● **EXERCISE PROMPT**: Locate the line bearing "- added .ascii directive" in the material below, then reproduce it and each following line up to and including the line bearing "- Support binary".

══ DATA FOR REVIEW

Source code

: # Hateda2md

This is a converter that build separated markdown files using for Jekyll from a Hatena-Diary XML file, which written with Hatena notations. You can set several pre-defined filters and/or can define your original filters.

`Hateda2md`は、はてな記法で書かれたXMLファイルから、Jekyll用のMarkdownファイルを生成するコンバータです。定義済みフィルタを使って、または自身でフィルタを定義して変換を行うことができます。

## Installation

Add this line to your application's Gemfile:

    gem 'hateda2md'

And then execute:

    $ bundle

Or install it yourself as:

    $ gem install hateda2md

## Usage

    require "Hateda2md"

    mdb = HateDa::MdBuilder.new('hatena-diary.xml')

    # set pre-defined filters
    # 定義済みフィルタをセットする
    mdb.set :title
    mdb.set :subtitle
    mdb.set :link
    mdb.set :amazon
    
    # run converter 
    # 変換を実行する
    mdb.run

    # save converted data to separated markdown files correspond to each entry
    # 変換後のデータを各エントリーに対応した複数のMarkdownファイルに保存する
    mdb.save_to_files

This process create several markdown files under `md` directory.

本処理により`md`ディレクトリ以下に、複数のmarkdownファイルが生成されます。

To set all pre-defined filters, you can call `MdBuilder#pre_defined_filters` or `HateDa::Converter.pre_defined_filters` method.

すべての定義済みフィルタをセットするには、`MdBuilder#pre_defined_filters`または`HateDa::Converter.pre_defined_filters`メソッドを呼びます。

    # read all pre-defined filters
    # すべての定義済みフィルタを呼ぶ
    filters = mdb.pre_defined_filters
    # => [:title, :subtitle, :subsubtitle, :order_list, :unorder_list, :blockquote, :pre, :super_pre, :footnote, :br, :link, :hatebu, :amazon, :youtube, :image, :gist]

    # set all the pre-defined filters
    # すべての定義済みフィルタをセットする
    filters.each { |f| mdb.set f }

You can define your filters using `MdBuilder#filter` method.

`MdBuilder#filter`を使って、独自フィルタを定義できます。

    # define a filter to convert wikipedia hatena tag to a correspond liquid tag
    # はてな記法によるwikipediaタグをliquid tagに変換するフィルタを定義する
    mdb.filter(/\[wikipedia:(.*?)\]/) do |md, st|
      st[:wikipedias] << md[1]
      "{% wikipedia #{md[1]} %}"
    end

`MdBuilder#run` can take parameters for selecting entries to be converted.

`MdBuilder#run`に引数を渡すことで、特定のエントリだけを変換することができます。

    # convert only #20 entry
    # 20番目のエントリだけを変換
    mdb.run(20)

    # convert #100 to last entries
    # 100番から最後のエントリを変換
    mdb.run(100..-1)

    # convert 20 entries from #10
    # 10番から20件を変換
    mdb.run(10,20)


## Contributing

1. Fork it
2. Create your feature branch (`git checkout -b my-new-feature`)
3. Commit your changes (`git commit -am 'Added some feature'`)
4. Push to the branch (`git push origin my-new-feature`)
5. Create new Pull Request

════
══ DATA FOR REVIEW

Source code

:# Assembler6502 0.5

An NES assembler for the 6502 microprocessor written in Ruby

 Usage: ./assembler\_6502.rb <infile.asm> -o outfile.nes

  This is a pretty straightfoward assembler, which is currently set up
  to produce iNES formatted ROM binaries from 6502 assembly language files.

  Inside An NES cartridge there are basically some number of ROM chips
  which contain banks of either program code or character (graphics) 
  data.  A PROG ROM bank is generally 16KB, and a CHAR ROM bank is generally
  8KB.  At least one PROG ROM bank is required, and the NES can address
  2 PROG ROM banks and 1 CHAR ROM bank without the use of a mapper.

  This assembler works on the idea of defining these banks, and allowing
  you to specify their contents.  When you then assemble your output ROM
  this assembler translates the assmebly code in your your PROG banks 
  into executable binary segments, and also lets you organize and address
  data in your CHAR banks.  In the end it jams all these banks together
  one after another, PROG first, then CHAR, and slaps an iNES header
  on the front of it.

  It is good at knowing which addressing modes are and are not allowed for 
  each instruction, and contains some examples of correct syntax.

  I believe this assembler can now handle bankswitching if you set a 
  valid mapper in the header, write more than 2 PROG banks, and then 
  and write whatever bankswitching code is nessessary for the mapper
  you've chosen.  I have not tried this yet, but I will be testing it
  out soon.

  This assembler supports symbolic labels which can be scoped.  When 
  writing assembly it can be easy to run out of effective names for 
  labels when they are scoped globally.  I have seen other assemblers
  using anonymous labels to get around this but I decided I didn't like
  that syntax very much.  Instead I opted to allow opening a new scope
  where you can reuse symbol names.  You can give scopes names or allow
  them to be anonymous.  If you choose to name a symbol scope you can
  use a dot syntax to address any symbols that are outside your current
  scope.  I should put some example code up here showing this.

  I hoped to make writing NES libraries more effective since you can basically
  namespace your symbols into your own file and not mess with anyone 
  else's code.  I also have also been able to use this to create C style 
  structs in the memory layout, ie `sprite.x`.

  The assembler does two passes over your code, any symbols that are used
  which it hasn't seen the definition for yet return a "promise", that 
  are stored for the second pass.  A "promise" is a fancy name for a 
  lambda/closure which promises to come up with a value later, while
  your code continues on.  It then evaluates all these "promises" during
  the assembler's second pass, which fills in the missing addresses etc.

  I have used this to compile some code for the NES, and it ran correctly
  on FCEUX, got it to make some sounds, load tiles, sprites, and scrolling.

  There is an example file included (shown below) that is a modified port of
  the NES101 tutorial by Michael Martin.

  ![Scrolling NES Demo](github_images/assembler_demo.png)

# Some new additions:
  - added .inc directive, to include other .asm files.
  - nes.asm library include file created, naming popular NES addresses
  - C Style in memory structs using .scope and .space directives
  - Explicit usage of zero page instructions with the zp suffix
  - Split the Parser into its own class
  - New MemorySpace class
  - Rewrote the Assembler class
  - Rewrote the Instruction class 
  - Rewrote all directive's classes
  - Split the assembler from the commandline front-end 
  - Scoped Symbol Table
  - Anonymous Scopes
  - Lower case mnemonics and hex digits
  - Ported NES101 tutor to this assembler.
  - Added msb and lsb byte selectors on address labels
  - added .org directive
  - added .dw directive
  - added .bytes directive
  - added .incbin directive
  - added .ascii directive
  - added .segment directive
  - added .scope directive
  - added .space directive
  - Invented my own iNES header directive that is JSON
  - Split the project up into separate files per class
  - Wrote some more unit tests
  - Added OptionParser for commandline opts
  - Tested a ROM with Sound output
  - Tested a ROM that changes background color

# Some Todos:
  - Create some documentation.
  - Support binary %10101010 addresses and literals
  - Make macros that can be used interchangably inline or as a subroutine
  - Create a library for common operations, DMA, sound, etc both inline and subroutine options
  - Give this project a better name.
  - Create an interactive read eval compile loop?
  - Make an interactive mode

════
══ DATA FOR REVIEW

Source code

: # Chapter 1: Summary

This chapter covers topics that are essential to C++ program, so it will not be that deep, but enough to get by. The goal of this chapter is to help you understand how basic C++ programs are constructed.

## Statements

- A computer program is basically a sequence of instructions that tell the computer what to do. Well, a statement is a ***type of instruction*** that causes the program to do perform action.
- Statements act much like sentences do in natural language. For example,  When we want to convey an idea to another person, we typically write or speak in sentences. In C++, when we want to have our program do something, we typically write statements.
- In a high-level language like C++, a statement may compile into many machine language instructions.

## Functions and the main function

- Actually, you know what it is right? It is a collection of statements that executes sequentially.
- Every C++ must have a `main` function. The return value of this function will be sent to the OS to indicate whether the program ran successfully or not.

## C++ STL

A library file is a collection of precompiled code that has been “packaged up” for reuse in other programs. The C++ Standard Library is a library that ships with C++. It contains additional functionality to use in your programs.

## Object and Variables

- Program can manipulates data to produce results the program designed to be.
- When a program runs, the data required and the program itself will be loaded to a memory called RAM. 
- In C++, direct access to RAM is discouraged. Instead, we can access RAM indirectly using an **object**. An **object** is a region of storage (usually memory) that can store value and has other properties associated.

════

● **SOLUTION**:
  - added .ascii directive
  - added .segment directive
  - added .scope directive
  - added .space directive
  - Invented my own iNES header directive that is JSON
  - Split the project up into separate files per class
  - Wrote some more unit tests
  - Added OptionParser for commandline opts
  - Tested a ROM with Sound output
  - Tested a ROM that changes background color

# Some Todos:
  - Create some documentation.
  - Support binary %10101010 addresses and literals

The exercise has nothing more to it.